We did it; we made the world a better place!
November 13, 2018
Blog
The goal for the Better Place Challenge design contest was to have our embedded engineering community design something that makes the world a better place. I?m pleased to announce the 3 winners.
The goal for the Better Place Challenge design contest was a simple one—to have our embedded engineering community design something that makes the world a better place. The parameters were fairly vague, but the engineers responded in a huge way. The main criteria was that the design had to be powered by a Renesas RZ microprocessor and IAR’s Embedded Workbench tool had to be used to fine-tune the software. The challenge was sponsored by Renesas Electronics, IAR Systems, and Embedded Computing Design. And the first three winners received $6,000, $3,000, and $1,500, respectively.

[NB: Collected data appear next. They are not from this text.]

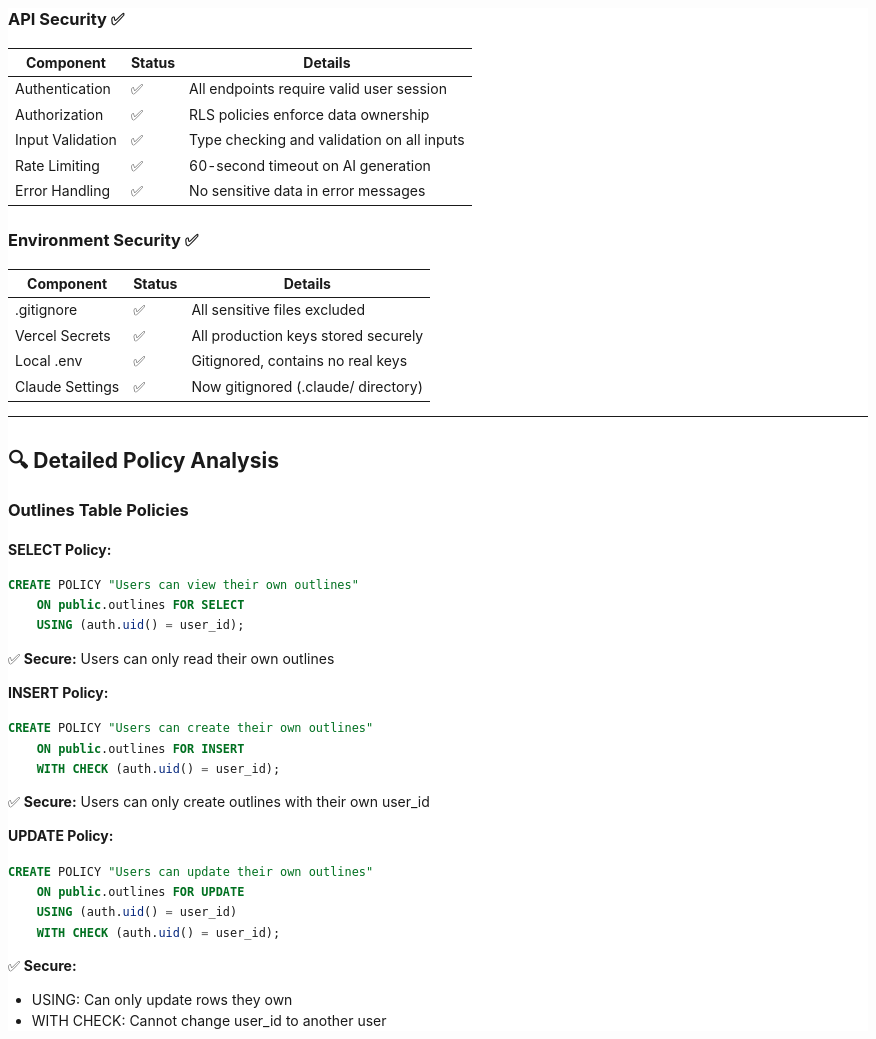 ### API Security ✅

| Component | Status | Details |
|-----------|--------|---------|
| Authentication | ✅ | All endpoints require valid user session |
| Authorization | ✅ | RLS policies enforce data ownership |
| Input Validation | ✅ | Type checking and validation on all inputs |
| Rate Limiting | ✅ | 60-second timeout on AI generation |
| Error Handling | ✅ | No sensitive data in error messages |

### Environment Security ✅

| Component | Status | Details |
|-----------|--------|---------|
| .gitignore | ✅ | All sensitive files excluded |
| Vercel Secrets | ✅ | All production keys stored securely |
| Local .env | ✅ | Gitignored, contains no real keys |
| Claude Settings | ✅ | Now gitignored (.claude/ directory) |

---

## 🔍 Detailed Policy Analysis

### Outlines Table Policies

**SELECT Policy:**
```sql
CREATE POLICY "Users can view their own outlines"
    ON public.outlines FOR SELECT
    USING (auth.uid() = user_id);
```
✅ **Secure:** Users can only read their own outlines

**INSERT Policy:**
```sql
CREATE POLICY "Users can create their own outlines"
    ON public.outlines FOR INSERT
    WITH CHECK (auth.uid() = user_id);
```
✅ **Secure:** Users can only create outlines with their own user_id

**UPDATE Policy:**
```sql
CREATE POLICY "Users can update their own outlines"
    ON public.outlines FOR UPDATE
    USING (auth.uid() = user_id)
    WITH CHECK (auth.uid() = user_id);
```
✅ **Secure:**
- USING: Can only update rows they own
- WITH CHECK: Cannot change user_id to another user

I’m pleased to announce the three winners here. First prize went to the designer of a skin-cancer detector. It’s a device that uses artificial intelligence (AI) and machine learning to detect skin cancers such as melanoma in their early stages and improve survival rates. The platform runs a convolutional neural network (CNN) pre-trained in Tensorflow to identify cancerous tissues on the Renesas RZ/A1 Stream-it! development kit.
Second place was awarded to a real-time water-quality monitoring system. It also uses AI and machine learning to minimize the consumption of contaminated water by detecting harmful microbes and bacteria. The system uses a CIFAR-10-based convolutional neural network trained to detect the bacteria, which is then quantized to 8 bits and run on the RZ/A Stream-it! development kit. The Arm CMSIS-NN software library ported to the RZ/A software package enables the neural network given the available memory.
Nearly as impressive is our third-place winner, with an environment narrator for the blind. This design describes the surrounding physical environment to visually impaired users to help them avoid potentially dangerous objects (such as hot stoves) or trip hazards. It works by sending time-of-flight data from an optical sensor over I2C to the Renesas RZ/A MPU. The processor then calculates the size and shape of the object before outputting verbal notifications.
I’m proud to be a part of such a challenge as we do our part to make the world a better place.